WHAT YOU WILL DO
Using the listing below, keep only the lines with the word "Hnull" and copy them.
########################################
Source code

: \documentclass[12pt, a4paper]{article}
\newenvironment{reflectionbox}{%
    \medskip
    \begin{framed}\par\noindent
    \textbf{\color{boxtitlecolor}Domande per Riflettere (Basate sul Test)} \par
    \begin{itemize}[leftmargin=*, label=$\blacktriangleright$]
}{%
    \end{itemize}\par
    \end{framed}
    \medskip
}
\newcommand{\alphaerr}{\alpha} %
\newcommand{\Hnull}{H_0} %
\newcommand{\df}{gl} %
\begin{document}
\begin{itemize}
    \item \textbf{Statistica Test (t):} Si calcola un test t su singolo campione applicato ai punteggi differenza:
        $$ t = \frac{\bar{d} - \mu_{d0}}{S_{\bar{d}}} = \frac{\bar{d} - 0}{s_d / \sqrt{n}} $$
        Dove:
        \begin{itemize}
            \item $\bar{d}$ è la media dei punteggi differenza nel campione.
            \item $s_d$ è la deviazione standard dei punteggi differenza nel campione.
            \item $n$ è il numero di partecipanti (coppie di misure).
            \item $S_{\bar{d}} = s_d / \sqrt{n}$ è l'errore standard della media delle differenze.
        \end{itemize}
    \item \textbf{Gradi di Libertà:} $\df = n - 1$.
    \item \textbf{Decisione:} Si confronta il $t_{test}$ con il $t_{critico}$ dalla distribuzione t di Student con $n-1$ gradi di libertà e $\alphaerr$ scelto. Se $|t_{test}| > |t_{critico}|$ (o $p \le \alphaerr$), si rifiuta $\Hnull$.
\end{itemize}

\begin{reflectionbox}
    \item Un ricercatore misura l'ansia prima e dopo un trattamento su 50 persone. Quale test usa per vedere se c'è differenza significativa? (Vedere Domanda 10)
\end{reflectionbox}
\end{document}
########################################
RESULT FOR THIS EXERCISE
\newcommand{\Hnull}{H_0} %
    \item \textbf{Decisione:} Si confronta il $t_{test}$ con il $t_{critico}$ dalla distribuzione t di Student con $n-1$ gradi di libertà e $\alphaerr$ scelto. Se $|t_{test}| > |t_{critico}|$ (o $p \le \alphaerr$), si rifiuta $\Hnull$.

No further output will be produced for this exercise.